Work required
In the entries below, count the lines holding "user". Reply with the number only.
[Data for review Boundary: Start]
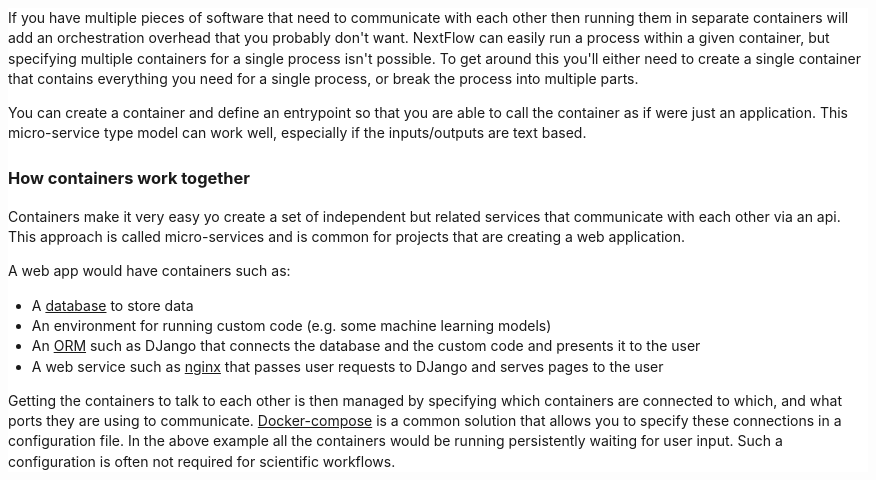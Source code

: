 If you have multiple pieces of software that need to communicate with each other then running them in separate containers will add an orchestration overhead that you probably don't want.
NextFlow can easily run a process within a given container, but specifying multiple containers for a single process isn't possible.
To get around this you'll either need to create a single container that contains everything you need for a single process, or break the process into multiple parts.

You can create a container and define an entrypoint so that you are able to call the container as if were just an application.
This micro-service type model can work well, especially if the inputs/outputs are text based.

### How containers work together
Containers make it very easy yo create a set of independent but related services that communicate with each other via an api.
This approach is called micro-services and is common for projects that are creating a web application.

A web app would have containers such as:
- A [database](https://www.postgresql.org/) to store data
- An environment for running custom code (e.g. some machine learning models)
- An [ORM](https://en.wikipedia.org/wiki/Object%E2%80%93relational_mapping) such as DJango that connects the database and the custom code and presents it to the user
- A web service such as [nginx](https://nginx.org/en/) that passes user requests to DJango and serves pages to the user

Getting the containers to talk to each other is then managed by specifying which containers are connected to which, and what ports they are using to communicate.
[Docker-compose](https://docs.docker.com/get-started/08_using_compose/) is a common solution that allows you to specify these connections in a configuration file.
In the above example all the containers would be running persistently waiting for user input.
Such a configuration is often not required for scientific workflows.
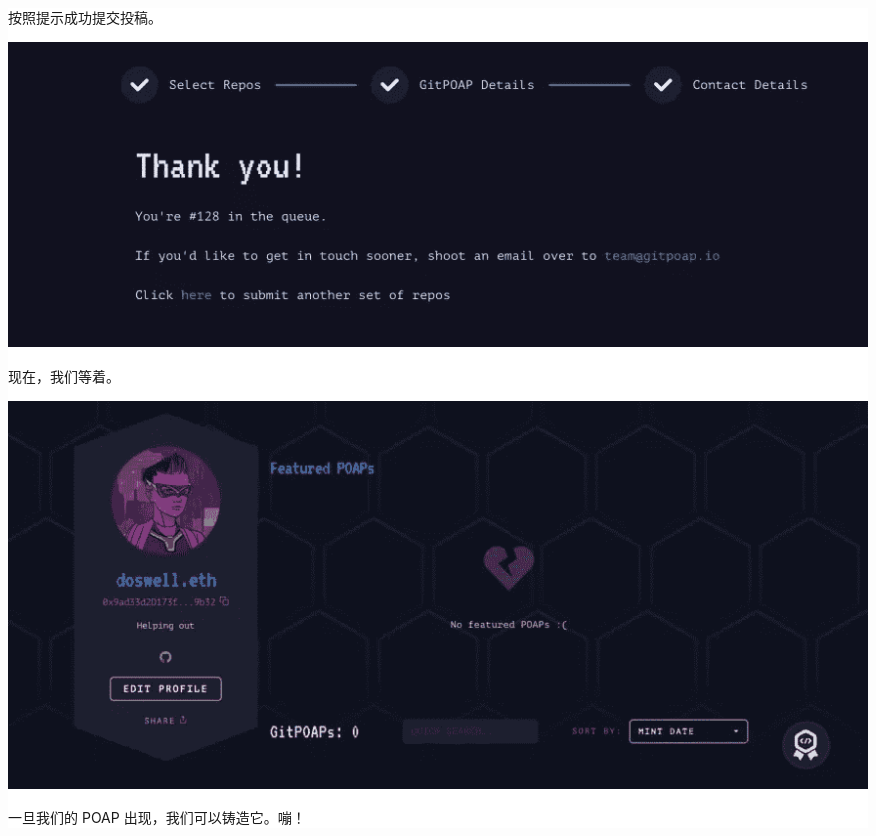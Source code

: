 按照提示成功提交投稿。

![](img/e5f05c1704cc4a8122c6ad12d383a237.png)

现在，我们等着。

![](img/58033097c066aa0b7926b2c230f259a4.png)

一旦我们的 POAP 出现，我们可以铸造它。嘣！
[Data for review Boundary: End]
Expected answer
3